START INPUT DATA

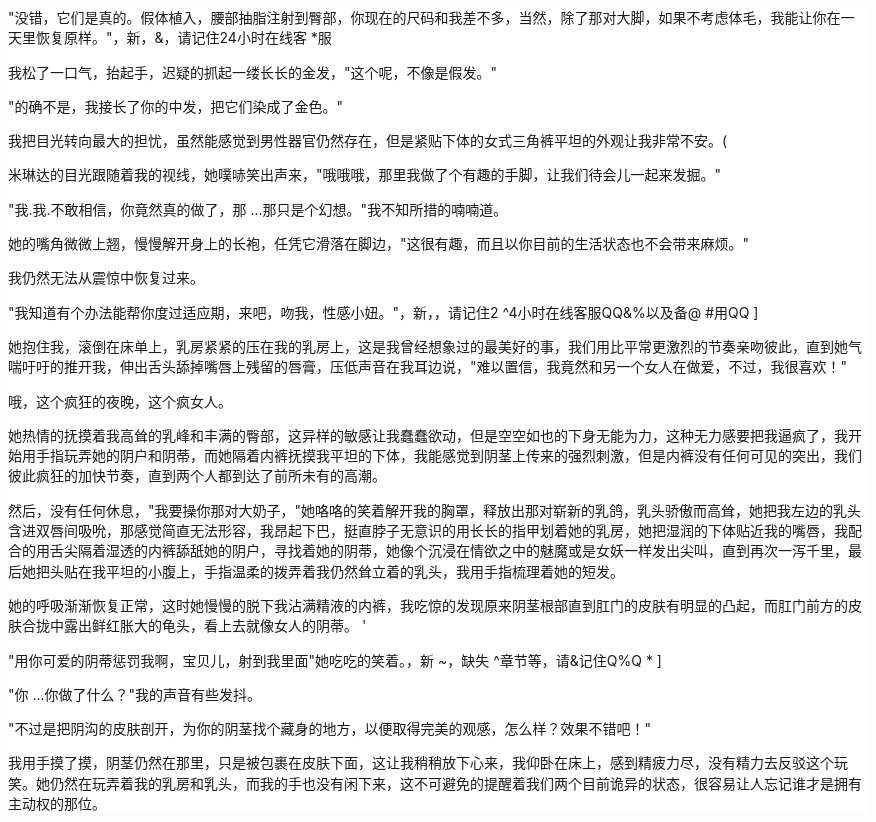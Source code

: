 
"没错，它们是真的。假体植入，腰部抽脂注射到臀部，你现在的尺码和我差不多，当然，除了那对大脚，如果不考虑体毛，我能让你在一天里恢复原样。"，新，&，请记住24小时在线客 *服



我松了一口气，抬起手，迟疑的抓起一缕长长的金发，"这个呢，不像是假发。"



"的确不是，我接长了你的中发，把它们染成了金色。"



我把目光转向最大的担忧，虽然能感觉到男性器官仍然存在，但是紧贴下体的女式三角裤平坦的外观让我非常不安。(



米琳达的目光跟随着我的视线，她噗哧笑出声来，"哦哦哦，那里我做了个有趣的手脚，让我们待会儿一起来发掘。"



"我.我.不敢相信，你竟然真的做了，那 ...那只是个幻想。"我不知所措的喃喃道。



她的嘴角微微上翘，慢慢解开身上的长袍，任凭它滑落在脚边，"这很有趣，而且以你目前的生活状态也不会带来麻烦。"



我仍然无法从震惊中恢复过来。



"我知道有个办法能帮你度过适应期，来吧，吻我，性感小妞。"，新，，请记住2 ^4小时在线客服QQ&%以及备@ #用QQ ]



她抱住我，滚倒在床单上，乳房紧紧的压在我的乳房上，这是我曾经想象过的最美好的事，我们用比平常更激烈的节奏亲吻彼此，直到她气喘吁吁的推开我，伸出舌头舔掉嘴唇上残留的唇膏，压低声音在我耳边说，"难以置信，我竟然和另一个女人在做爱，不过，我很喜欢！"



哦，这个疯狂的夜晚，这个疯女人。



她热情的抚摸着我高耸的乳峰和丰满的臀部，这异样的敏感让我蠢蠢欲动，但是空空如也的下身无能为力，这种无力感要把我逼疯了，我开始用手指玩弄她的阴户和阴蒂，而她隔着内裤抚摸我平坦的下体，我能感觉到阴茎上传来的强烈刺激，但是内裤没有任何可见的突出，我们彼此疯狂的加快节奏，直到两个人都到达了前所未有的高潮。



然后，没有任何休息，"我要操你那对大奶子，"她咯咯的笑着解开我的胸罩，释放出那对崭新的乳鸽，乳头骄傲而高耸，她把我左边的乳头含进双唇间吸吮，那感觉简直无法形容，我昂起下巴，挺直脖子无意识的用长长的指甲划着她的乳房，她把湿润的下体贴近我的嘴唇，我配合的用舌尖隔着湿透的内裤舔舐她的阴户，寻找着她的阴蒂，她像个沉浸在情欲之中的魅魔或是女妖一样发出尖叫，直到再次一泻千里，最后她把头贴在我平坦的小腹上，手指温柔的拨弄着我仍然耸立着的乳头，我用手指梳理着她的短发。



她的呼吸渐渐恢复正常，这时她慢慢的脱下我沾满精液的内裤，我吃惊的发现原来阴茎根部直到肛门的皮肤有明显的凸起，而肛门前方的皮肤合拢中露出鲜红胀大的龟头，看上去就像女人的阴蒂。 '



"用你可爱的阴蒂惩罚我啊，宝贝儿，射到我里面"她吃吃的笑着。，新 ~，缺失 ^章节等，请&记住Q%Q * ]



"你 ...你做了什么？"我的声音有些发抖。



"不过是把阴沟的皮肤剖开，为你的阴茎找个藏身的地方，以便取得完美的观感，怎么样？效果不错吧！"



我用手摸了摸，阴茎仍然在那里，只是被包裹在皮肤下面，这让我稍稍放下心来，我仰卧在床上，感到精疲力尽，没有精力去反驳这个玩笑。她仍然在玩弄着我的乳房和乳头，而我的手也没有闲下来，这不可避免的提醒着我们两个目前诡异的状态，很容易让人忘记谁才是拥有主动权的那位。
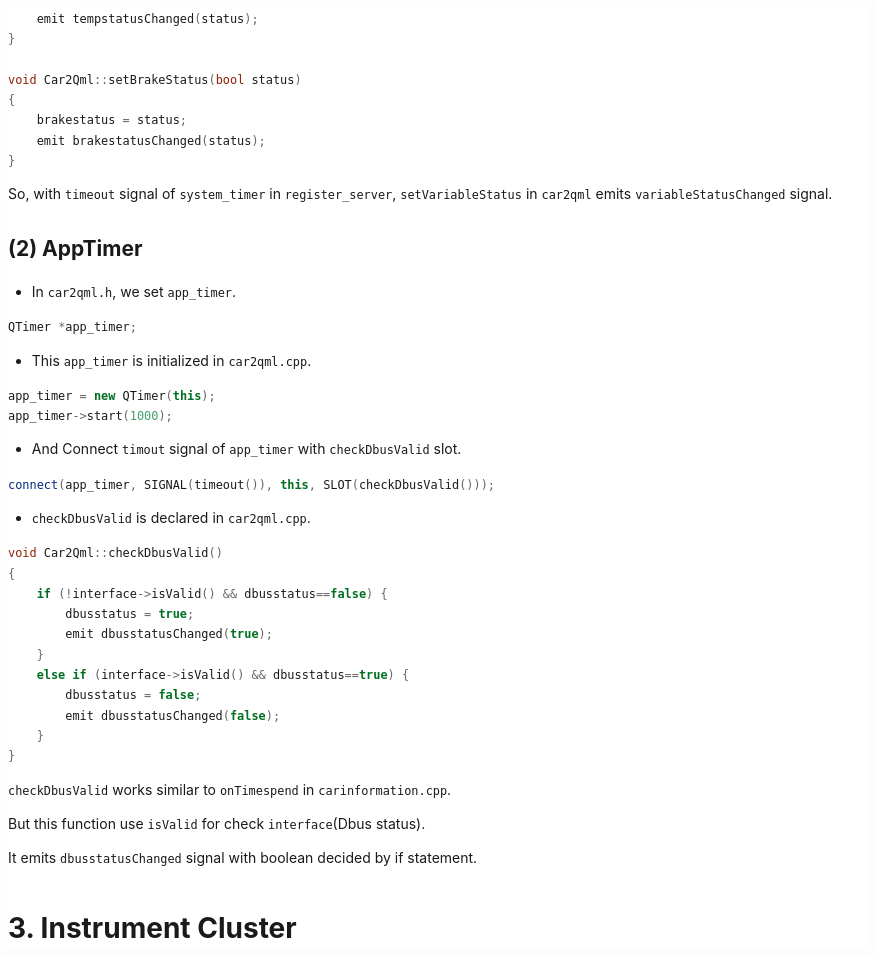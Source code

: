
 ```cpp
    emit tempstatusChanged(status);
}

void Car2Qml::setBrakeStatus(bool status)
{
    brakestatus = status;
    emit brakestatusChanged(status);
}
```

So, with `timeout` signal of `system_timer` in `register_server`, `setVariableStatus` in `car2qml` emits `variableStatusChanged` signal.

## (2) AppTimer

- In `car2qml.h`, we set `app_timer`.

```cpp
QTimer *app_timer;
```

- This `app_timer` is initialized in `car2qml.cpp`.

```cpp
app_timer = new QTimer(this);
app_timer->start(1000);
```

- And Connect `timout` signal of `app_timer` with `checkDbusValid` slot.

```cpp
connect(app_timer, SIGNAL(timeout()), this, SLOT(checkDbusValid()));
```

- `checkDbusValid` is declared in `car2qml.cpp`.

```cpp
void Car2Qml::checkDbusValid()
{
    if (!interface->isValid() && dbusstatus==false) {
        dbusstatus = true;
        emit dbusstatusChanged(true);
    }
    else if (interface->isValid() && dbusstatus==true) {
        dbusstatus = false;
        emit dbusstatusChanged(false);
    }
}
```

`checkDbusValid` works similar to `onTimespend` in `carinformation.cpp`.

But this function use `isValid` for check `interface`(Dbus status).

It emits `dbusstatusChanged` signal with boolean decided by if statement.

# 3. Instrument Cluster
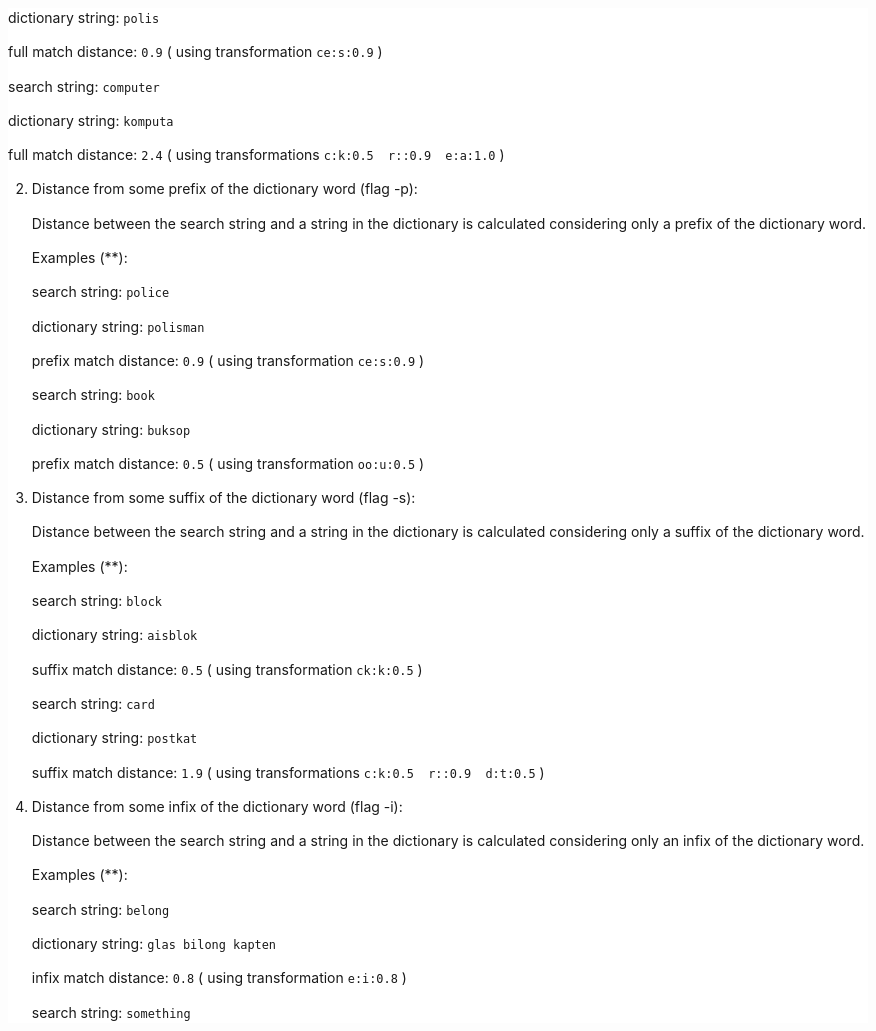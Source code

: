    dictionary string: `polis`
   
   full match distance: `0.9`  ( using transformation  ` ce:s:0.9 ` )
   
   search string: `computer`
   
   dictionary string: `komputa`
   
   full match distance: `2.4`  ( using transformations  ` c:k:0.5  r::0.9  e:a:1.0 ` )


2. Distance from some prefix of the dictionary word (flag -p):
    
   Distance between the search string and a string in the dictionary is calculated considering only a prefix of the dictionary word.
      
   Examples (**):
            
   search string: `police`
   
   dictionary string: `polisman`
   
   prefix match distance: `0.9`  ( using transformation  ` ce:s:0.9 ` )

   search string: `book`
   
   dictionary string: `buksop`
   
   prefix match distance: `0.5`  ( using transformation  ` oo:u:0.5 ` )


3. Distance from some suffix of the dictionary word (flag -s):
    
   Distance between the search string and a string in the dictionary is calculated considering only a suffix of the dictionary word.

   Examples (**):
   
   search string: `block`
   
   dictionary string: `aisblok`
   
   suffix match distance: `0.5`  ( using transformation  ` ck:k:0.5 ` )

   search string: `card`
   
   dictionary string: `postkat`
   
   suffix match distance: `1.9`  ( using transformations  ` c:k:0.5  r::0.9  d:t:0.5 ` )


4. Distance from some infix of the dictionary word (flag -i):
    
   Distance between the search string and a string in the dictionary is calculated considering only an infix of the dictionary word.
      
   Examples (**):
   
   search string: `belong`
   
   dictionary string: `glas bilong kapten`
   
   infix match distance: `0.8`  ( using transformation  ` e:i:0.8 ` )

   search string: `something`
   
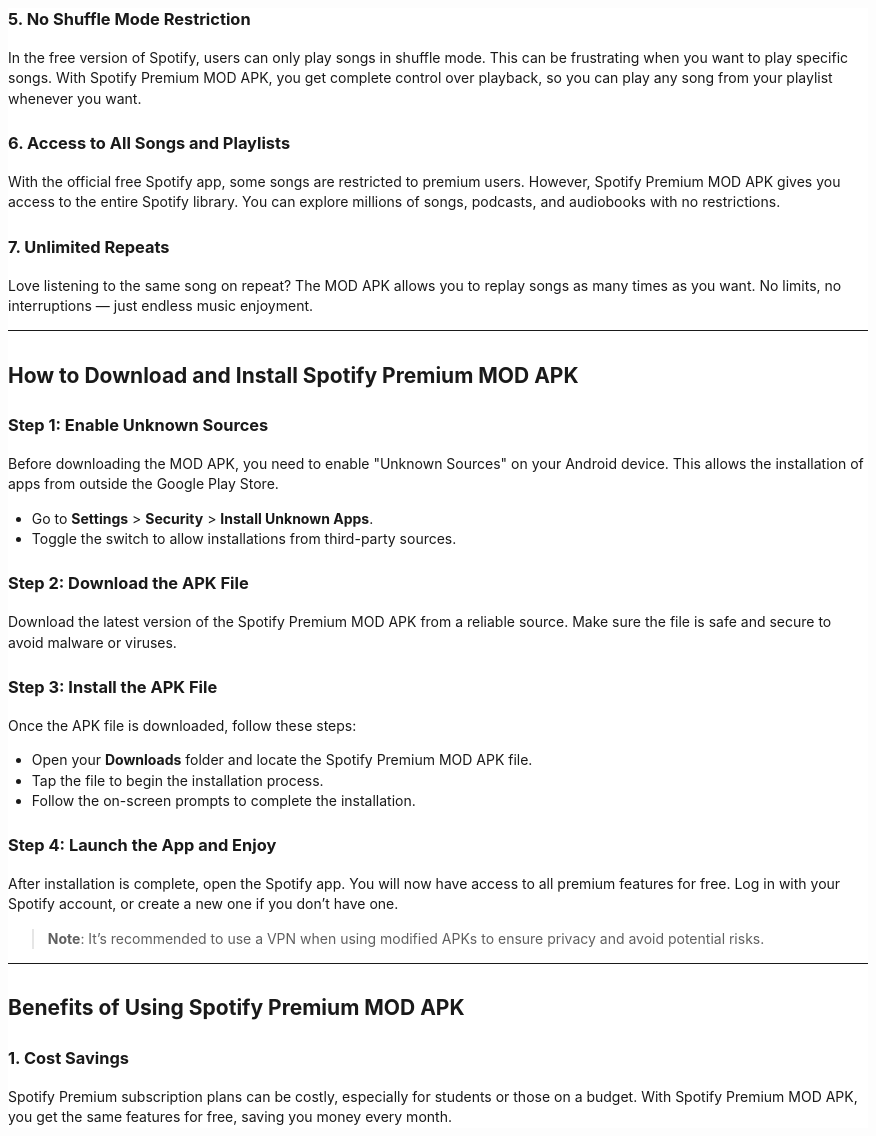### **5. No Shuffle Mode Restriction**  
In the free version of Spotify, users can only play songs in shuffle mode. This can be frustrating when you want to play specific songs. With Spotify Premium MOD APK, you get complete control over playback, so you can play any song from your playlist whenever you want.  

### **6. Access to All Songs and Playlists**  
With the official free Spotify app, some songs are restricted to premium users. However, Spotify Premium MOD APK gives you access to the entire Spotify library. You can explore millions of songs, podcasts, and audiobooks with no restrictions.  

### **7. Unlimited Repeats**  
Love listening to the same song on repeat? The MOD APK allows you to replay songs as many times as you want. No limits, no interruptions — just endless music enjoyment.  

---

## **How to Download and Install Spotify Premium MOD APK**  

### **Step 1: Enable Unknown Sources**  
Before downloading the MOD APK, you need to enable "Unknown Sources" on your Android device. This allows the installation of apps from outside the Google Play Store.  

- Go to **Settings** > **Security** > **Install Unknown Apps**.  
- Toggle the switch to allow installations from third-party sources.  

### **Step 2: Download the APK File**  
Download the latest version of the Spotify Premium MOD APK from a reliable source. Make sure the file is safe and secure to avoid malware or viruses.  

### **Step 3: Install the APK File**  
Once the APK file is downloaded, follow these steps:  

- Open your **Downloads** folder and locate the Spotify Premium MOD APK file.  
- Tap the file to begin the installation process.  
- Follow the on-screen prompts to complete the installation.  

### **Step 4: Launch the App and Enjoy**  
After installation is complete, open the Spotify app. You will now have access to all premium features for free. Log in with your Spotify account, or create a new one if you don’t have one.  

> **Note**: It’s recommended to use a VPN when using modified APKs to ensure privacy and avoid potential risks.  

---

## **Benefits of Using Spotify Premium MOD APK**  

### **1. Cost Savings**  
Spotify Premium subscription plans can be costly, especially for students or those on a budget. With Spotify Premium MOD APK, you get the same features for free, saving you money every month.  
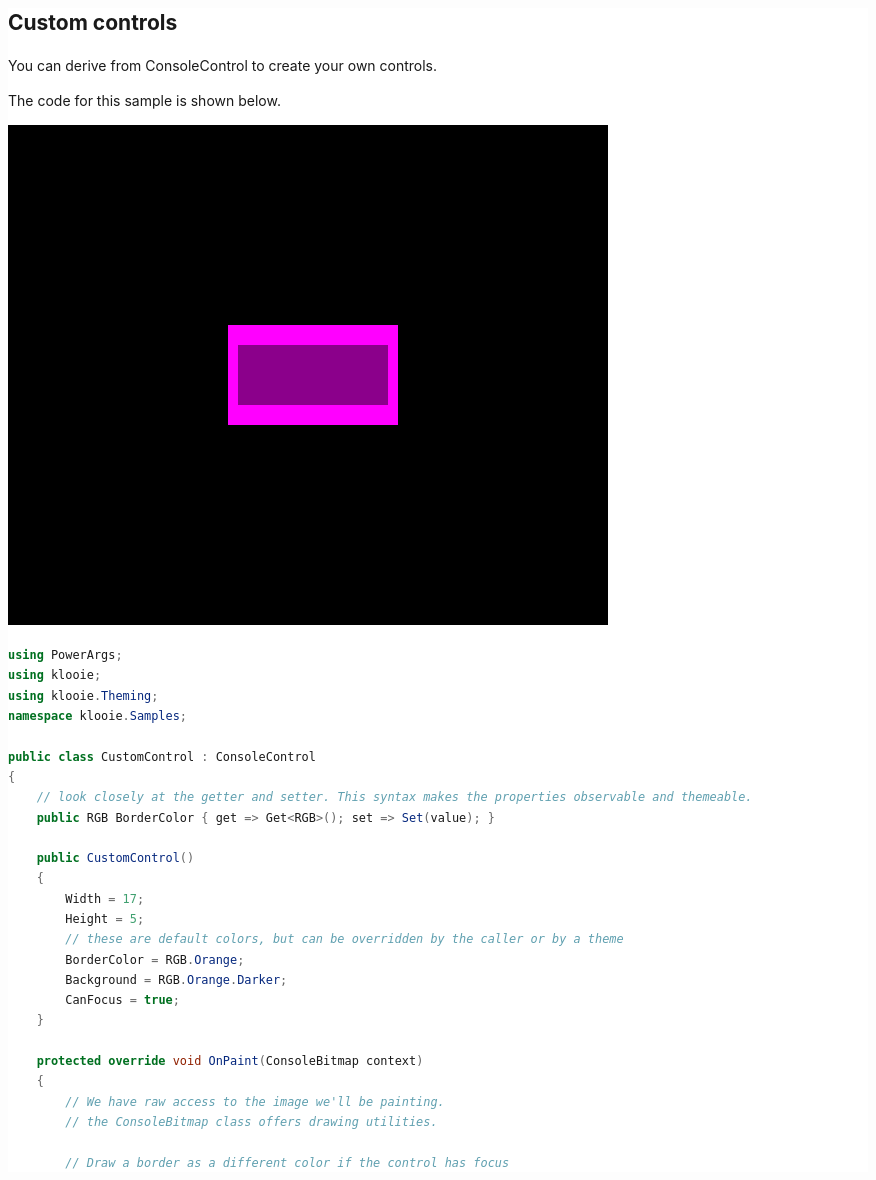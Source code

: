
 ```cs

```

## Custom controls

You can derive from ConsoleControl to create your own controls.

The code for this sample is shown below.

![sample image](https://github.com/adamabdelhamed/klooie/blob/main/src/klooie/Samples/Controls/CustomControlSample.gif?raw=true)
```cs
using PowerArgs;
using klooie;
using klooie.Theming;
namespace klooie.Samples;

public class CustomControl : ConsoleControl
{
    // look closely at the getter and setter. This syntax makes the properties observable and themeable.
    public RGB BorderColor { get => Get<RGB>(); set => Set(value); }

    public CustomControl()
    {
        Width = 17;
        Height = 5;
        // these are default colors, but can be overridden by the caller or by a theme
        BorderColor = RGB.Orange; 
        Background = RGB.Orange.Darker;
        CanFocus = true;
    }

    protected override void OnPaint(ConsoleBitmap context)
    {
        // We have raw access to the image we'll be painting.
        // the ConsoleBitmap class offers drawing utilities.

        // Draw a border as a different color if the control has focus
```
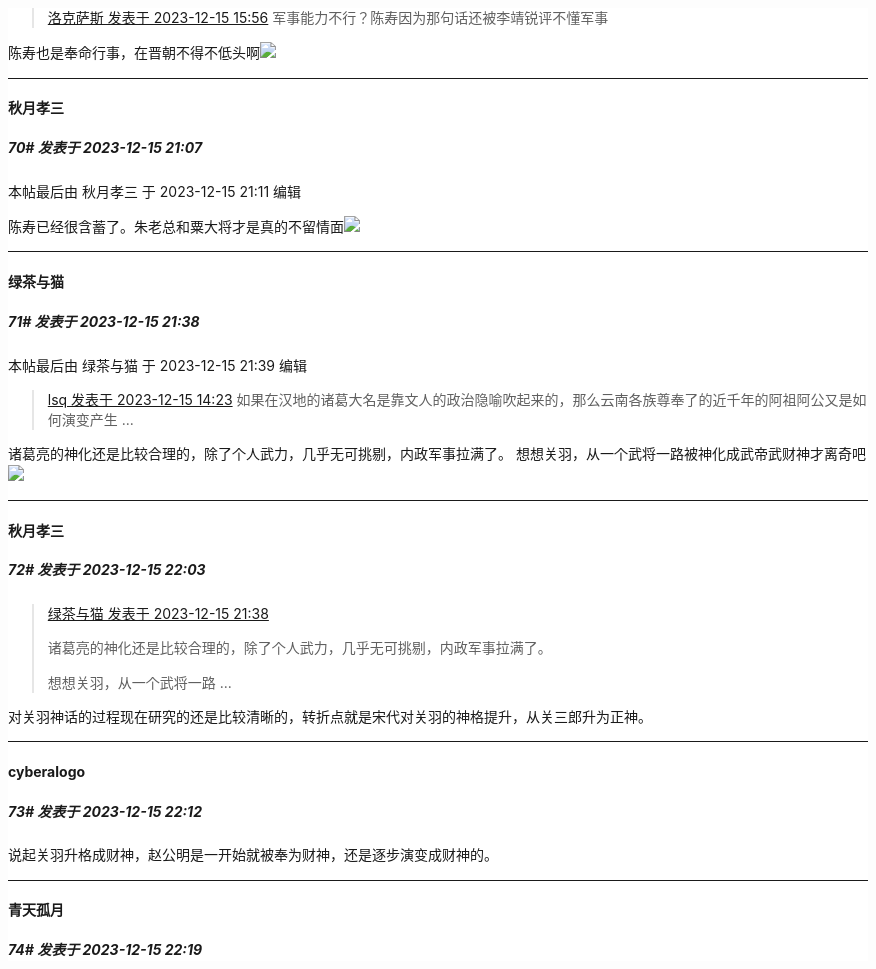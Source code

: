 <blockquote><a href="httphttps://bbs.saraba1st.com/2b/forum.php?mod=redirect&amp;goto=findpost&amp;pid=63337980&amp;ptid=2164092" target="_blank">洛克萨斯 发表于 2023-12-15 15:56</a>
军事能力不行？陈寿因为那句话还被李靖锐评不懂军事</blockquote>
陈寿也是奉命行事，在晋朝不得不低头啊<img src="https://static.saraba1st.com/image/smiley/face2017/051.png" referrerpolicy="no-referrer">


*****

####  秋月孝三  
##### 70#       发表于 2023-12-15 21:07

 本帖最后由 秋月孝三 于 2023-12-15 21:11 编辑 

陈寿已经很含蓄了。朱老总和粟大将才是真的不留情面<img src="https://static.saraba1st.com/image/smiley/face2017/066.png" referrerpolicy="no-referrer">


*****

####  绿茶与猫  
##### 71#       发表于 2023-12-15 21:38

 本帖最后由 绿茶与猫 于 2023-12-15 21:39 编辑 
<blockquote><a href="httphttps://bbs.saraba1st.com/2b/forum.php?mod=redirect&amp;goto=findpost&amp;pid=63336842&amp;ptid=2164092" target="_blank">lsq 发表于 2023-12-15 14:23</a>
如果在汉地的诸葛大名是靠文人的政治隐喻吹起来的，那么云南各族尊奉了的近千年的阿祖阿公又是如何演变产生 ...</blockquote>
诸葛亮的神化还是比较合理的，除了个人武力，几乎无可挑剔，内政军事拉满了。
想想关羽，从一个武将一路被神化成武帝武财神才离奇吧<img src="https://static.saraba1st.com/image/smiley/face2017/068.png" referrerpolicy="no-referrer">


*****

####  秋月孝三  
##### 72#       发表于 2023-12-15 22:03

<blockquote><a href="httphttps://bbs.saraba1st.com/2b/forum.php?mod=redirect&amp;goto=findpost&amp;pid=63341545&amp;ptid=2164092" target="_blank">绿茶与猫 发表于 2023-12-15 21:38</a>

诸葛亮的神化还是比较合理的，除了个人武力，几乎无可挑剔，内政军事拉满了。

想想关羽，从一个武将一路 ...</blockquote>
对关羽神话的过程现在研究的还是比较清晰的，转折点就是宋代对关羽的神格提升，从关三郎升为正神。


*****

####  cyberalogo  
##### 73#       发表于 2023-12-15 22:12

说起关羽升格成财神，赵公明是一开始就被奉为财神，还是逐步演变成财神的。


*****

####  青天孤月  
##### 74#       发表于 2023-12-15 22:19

END INPUT DATA

▶ [WHAT IS BEING ASKED]:
Exactly as written, repeat the lines from the beginning of the entries up to and including the line with "我把目光转向最大的担忧，虽然", but not the pictures.

▶ [TASK OUTPUT]:
Source code

: 
"没错，它们是真的。假体植入，腰部抽脂注射到臀部，你现在的尺码和我差不多，当然，除了那对大脚，如果不考虑体毛，我能让你在一天里恢复原样。"，新，&，请记住24小时在线客 *服



我松了一口气，抬起手，迟疑的抓起一缕长长的金发，"这个呢，不像是假发。"



"的确不是，我接长了你的中发，把它们染成了金色。"



我把目光转向最大的担忧，虽然能感觉到男性器官仍然存在，但是紧贴下体的女式三角裤平坦的外观让我非常不安。(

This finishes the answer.